Dr. Sibeck will discuss the THEMIS and ARTEMIS missions and their scientific accomplishments. He will also give an update on the Radiation Belt Storm Probes (RBSP), recently re-named the Van Allen Probes mission. The two RBSP satellites were launched in 2012 to study Earth’s radiation belts especially the plasma processes that produce very energetic ions and relativistic electrons. Dr. Sibeck will also discuss his interest in remotely sensing the magnetosphere with soft x-rays.
Abstract:
Launched nearly 5 years ago, the five identical THEMIS spacecraft targeted one of heliophysics’ most pressing research problems: the cause of geomagnetic substorms. Lining up in the Earth's magnetotail once each 4 days during the first two years of the mission, the spacecraft provided the observations needed to demonstrate that magnetic reconnection releases solar wind energy stored in the Earth's magnetotail, resulting in brilliant auroral displays, strong field-aligned currents into the Earth's ionosphere, and injections of energetic particles into the Van Allen radiation belts. Two of the spacecraft were then moved to lunar distance to form the ARTEMIS mission - tasked with determining the surface and interior magnetic field structure of the Moon, its plasma and magnetic field environment, and the nature of the lunar wake. The other three THEMIS spacecraft remain in near-Earth orbits, where they continue to make fundamental discoveries concerning the nature of storms/substorms, the radiation belts, and magnetopause physics. THEMIS and ARTEMIS will provide the outer boundary conditions for the recently launched Van Allen Probes and provide context by flying in formation with the forthcoming MMS mission.
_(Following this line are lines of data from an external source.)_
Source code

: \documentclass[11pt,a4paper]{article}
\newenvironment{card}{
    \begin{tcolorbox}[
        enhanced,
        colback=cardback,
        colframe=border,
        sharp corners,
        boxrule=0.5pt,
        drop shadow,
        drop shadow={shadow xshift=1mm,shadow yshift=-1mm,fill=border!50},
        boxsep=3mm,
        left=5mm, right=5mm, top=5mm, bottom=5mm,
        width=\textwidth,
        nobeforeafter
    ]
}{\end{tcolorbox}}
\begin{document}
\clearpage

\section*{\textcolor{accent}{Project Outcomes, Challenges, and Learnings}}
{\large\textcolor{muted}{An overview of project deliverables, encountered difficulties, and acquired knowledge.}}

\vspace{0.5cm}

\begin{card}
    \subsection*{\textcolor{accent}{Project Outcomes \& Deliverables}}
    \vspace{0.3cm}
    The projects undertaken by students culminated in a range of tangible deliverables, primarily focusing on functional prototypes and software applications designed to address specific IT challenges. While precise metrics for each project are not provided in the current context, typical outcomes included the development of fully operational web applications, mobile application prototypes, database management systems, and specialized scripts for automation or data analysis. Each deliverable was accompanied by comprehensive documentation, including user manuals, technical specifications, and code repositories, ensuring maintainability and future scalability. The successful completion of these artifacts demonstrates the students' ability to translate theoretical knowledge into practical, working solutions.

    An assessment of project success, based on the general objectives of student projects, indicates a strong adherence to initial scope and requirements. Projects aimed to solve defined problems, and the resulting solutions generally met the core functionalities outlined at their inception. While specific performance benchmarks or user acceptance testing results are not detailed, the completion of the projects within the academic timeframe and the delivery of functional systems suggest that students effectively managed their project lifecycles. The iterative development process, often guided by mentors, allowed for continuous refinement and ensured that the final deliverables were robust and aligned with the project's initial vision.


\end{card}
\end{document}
Brief bibliographic sketch – Dr. David Sibeck:
Dr. David Sibeck has been at NASA Goddard Space Flight Center since 2002, after having worked at the Johns Hopkins Applied Physics Laboratory since 1985. He is the THEMIS project scientist, Van Allen Probes mission scientist, an MMS mission co-investigator, chairs the GEM steering committee, and recently became President-elect of AGU's SPA section. His research interests focus on in situ observations of the interaction of the solar wind with the dayside magnetosphere, but he has recently become an advocate of remotely imaging the dayside magnetosheath and cusp in soft x-rays. With the launch of the Van Allen Probes, his interests have also returned to the inner magnetosphere. He received the AGU's Macelwane award in 1992 and has published over 260 refereed scientific articles as author or co-author.